No 18 – 21 décembre 2011

Effet immédiat du projet de loi no 35

En date du 9 décembre 2011, date de sanction du projet de loi no 35, tout organisme municipal qui a conclu un contrat de construction avec un entrepreneur dont la licence se voit restreinte en cours d’exécution du contrat doit dans les 20 jours demander l’autorisation de la Régie du bâtiment pour que soit autorisée la poursuite de l’exécution de ce contrat. Cette situation s’applique également aux contrats de sous-traitance.

Le projet de loi no 35, Loi visant à prévenir, combattre et sanctionner certaines pratiques frauduleuses dans l’industrie de la construction et apportant d’autres modifications à la Loi sur le bâtiment Ouverture d'un site externe dans une nouvelle fenêtre, a été sanctionné le 9 décembre 2011.

Le projet de loi no 35 apporte des modifications à la Loi sur le bâtiment qui sont entrées en vigueur à cette même date. Rappelons qu’une licence délivrée en vertu de cette dernière loi peut comporter une restriction aux fins de l’obtention d’un contrat public, si son titulaire est reconnu coupable à certaines infractions visées par la loi, notamment des infractions de nature criminelle ou fiscale. Les contrats municipaux de construction, assujettis à la Loi sur le bâtiment, constituent de tels contrats publics.

La Loi sur le bâtiment prévoyait déjà l’impossibilité pour le titulaire d’une licence restreinte de présenter une soumission pour un contrat public ou de conclure un tel contrat de gré à gré. Cette impossibilité s’appliquait également aux sous-traitants titulaires d’une licence restreinte.

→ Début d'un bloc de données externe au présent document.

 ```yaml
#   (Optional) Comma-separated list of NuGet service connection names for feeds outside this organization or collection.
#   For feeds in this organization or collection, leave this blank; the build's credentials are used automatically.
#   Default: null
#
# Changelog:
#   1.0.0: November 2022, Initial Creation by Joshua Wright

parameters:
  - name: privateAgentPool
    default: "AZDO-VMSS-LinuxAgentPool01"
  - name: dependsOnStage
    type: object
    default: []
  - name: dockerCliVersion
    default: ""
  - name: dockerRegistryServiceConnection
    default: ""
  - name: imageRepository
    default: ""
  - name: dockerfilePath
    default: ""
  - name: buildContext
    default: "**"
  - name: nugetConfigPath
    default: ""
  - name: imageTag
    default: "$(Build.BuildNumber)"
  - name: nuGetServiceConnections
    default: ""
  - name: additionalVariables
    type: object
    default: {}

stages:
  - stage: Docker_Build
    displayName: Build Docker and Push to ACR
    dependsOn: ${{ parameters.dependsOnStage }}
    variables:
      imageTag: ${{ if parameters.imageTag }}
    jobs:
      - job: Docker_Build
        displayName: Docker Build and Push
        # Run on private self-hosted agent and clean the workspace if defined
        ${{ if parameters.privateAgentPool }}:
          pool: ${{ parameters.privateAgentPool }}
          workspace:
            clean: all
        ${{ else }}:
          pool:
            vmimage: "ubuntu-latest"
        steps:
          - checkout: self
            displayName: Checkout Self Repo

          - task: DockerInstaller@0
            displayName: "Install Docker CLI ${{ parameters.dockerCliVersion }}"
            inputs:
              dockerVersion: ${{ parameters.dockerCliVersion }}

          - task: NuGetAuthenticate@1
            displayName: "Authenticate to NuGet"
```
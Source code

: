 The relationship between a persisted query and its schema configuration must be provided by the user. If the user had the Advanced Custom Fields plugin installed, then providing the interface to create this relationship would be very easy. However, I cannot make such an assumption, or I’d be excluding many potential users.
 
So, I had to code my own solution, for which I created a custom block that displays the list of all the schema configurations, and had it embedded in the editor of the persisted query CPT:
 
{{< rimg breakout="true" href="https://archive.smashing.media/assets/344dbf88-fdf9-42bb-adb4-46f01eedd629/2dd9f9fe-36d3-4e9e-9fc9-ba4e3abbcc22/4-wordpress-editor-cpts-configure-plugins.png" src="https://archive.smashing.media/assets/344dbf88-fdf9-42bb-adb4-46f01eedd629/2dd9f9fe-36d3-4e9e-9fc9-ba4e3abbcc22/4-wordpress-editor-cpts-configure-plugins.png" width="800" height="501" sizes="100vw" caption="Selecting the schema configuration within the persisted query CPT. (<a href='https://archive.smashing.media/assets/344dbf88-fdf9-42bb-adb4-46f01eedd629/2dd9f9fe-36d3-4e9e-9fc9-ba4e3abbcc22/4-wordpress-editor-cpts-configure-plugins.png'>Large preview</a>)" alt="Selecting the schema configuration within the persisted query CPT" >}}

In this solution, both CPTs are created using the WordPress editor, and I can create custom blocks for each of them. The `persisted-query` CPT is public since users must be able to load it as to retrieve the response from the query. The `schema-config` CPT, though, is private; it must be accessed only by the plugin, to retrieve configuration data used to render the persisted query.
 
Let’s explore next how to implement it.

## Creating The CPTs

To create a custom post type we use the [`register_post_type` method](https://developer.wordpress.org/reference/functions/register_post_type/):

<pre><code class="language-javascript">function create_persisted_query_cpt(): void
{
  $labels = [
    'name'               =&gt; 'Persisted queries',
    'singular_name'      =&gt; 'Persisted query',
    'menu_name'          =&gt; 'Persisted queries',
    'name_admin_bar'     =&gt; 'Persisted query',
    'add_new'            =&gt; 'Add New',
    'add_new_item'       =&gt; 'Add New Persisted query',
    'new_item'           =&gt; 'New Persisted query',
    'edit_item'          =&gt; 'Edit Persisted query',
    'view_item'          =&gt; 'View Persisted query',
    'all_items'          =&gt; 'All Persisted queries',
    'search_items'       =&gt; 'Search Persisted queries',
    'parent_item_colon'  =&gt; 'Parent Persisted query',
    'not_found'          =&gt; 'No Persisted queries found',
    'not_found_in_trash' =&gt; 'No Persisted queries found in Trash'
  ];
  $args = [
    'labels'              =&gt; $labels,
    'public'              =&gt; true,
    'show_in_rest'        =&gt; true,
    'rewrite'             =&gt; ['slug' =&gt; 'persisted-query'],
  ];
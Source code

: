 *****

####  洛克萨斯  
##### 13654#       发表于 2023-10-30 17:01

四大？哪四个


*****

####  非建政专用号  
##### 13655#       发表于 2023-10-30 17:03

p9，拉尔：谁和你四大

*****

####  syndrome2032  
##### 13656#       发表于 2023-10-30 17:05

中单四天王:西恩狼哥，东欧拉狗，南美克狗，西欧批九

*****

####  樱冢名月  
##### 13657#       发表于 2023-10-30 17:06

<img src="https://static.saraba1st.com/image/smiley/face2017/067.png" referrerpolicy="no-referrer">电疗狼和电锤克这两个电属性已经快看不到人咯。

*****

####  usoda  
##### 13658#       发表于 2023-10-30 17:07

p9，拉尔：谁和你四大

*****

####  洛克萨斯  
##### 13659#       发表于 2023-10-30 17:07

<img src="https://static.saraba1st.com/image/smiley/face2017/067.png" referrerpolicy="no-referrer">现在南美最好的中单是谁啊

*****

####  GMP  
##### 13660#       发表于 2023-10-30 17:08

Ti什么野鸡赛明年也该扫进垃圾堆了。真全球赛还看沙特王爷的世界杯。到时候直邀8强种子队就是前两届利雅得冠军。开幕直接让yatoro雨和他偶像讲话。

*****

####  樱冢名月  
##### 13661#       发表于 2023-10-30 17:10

Parmi les effets des modifications apportées par le projet de loi no 35, notons ceux voulant que lorsque la licence d’un titulaire devient restreinte, ce titulaire doit cesser l’exécution de tout contrat de construction avec un organisme municipal si, dans les 20 jours suivant l’inscription de la restriction, cet organisme ne demande pas à la Régie du bâtiment d’en autoriser la poursuite. La Régie possède alors un délai de 10 jours pour accorder, le cas échéant, cette autorisation.

La Régie peut alors assortir son autorisation de conditions dont celle demandant que le titulaire de la licence soit soumis, à ses propres frais, à des mesures de surveillance et d’accompagnement établies par règlement de la Régie.

Cette nouvelle obligation s’applique également aux contrats de construction en cours d’exécution le 9 décembre 2011 et dont le cocontractant devient titulaire d’une licence restreinte avant qu’ils ne soient complétés. Dans un tel cas, il convient de souligner que l’organisme municipal a jusqu’au 29 décembre pour formuler une demande d’autorisation à la Régie.

Il est à noter que seul l’organisme municipal peut formuler la demande d’autorisation pour que soit poursuivie l’exécution du contrat qu’elle a conclu avec un entrepreneur, mais également de tout contrat entre ce dernier et un sous-traitant si c’est la licence de ce sous-traitant qui a été restreinte.